[[ PROVIDED RECORDS, beginning ]]

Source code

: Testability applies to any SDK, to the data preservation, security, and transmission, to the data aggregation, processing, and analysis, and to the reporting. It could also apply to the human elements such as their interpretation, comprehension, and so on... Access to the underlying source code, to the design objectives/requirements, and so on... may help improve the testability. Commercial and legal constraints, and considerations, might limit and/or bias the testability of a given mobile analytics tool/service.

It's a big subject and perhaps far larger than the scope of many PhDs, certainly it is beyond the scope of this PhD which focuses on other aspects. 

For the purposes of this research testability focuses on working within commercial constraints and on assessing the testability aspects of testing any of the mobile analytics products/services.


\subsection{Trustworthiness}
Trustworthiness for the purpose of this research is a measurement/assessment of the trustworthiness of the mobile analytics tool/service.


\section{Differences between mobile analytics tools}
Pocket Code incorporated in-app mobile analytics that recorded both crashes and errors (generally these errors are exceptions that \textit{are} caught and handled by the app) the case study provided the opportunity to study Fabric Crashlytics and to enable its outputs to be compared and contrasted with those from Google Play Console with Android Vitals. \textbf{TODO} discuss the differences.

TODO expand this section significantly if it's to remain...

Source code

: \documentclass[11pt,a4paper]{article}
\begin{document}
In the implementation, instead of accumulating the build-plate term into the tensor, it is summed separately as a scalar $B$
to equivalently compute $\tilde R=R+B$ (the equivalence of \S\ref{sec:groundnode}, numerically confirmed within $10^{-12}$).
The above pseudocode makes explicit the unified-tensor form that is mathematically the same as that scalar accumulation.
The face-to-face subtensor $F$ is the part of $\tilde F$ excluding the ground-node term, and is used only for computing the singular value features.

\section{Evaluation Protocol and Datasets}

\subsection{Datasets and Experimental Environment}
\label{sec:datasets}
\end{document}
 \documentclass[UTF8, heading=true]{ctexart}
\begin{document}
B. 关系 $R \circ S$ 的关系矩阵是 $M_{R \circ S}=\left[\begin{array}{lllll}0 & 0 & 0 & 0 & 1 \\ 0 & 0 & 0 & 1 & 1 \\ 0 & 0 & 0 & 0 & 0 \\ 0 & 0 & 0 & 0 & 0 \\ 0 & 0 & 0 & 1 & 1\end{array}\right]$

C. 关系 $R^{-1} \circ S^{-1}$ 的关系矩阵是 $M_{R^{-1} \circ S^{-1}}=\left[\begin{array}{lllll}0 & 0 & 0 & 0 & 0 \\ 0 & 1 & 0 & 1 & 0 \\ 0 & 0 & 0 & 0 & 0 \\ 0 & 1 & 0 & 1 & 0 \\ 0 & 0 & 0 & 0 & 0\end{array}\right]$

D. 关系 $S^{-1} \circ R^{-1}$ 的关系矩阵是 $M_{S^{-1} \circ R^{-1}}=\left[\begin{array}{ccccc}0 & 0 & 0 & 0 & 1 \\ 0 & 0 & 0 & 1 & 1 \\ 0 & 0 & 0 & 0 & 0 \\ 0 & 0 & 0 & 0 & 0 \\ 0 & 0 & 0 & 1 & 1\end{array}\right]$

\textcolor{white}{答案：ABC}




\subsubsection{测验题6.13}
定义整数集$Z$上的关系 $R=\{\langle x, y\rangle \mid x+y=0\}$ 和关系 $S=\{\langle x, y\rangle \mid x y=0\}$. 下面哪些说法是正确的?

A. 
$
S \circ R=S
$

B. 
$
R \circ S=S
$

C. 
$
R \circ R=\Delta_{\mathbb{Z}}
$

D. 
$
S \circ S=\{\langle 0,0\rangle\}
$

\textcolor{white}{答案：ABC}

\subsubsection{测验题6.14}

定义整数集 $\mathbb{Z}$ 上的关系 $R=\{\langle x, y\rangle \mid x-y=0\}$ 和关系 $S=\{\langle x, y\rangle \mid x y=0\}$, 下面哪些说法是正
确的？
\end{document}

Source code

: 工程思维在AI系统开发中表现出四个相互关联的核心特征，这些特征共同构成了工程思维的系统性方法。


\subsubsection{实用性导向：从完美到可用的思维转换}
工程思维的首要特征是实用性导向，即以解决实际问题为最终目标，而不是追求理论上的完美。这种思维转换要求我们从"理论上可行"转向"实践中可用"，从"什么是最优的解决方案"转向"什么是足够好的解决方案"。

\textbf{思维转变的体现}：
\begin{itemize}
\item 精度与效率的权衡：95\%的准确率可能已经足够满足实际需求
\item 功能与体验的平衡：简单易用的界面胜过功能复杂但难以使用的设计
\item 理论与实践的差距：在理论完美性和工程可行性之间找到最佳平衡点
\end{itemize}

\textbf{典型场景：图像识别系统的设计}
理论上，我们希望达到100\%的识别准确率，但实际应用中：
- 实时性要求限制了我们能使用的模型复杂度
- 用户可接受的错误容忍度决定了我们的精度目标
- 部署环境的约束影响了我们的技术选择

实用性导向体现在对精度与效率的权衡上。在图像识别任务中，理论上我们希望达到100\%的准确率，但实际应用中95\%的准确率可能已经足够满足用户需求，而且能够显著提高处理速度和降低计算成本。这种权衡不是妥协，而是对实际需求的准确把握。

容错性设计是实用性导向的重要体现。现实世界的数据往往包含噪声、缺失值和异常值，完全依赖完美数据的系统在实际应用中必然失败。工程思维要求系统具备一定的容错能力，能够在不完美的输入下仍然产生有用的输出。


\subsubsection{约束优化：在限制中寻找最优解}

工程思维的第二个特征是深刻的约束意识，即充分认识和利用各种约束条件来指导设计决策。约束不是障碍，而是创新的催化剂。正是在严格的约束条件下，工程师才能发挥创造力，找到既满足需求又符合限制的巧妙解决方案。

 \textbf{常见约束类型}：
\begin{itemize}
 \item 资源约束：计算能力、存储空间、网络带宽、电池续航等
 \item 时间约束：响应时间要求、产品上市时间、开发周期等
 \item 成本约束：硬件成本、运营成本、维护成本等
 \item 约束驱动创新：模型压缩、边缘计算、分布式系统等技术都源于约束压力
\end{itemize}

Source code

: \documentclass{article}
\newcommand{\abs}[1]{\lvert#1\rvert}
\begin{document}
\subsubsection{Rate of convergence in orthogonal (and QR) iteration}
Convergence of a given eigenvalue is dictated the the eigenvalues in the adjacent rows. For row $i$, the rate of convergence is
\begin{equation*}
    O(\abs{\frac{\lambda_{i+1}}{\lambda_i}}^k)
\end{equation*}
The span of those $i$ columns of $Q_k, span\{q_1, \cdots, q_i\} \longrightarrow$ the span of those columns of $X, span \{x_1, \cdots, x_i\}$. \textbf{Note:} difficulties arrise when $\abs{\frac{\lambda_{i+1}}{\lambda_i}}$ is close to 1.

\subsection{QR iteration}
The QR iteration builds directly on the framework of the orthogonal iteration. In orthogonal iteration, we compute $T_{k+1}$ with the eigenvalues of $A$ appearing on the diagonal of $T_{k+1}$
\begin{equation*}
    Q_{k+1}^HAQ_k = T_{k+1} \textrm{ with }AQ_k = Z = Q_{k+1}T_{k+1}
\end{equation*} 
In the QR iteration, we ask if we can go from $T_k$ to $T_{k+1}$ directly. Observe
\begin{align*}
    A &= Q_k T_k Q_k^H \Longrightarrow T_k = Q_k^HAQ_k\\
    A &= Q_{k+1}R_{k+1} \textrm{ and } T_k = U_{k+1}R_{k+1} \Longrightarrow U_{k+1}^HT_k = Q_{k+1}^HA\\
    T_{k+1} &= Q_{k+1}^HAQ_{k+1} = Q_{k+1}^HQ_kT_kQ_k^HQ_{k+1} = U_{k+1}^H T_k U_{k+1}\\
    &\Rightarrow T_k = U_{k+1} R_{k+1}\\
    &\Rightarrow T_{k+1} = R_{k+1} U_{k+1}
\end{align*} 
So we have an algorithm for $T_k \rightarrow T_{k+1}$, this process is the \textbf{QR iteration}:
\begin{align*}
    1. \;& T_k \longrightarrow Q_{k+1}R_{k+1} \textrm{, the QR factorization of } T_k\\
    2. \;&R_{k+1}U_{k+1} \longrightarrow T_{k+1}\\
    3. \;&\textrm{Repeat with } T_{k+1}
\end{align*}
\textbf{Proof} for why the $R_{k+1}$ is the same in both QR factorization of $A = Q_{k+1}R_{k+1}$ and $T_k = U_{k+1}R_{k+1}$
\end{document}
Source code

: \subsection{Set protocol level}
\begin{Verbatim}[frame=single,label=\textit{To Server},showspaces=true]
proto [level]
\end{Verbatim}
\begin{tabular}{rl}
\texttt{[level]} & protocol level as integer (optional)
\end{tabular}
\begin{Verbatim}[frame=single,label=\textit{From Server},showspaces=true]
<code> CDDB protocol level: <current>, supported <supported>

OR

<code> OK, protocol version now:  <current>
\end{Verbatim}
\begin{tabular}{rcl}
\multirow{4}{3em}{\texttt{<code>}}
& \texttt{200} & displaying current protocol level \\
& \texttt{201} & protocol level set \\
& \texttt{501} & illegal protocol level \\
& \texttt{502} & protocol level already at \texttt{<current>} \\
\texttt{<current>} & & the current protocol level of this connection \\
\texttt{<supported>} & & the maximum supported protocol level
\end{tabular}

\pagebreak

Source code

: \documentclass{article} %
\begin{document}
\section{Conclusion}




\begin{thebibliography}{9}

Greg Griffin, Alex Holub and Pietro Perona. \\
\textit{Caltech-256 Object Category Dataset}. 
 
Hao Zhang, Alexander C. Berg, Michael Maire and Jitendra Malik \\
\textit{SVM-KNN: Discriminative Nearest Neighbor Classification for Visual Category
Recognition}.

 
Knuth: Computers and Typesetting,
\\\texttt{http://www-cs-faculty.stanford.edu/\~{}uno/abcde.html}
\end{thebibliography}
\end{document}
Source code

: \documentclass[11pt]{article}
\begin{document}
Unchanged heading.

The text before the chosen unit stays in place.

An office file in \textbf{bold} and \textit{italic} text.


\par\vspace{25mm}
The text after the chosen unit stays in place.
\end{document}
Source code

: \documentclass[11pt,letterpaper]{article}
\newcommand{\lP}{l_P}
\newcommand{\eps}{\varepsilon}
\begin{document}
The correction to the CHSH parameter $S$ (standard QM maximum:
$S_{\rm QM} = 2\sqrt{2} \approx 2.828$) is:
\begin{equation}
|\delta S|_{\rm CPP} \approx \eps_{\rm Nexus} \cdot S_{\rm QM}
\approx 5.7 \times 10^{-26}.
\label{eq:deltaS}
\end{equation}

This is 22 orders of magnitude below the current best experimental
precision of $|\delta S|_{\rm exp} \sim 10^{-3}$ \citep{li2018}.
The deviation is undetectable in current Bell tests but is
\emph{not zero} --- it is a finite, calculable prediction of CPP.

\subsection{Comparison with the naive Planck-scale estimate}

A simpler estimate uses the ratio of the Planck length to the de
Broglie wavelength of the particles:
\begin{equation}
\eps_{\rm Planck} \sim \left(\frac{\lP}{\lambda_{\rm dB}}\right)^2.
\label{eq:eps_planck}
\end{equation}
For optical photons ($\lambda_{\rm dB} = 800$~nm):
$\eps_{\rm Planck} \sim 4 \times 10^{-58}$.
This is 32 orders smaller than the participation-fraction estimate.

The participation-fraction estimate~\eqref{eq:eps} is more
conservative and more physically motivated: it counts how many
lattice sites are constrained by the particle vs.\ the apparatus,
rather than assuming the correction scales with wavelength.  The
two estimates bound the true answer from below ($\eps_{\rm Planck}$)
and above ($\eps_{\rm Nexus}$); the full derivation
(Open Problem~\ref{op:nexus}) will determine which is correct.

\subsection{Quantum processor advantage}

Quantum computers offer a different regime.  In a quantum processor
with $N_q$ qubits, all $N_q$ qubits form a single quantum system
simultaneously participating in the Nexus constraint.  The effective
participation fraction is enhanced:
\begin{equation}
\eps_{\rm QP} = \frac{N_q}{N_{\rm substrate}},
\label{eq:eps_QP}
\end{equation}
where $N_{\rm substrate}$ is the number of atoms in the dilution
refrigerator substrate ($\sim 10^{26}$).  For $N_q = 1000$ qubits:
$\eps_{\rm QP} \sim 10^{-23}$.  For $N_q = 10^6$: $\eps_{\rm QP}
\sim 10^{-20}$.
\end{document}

[[ PROVIDED RECORDS, end ]]

■ **EXERCISE**:
For the records above, state how many lines contain "both". Add nothing to the number.

■ **ANSWER TO THIS EXERCISE**:
2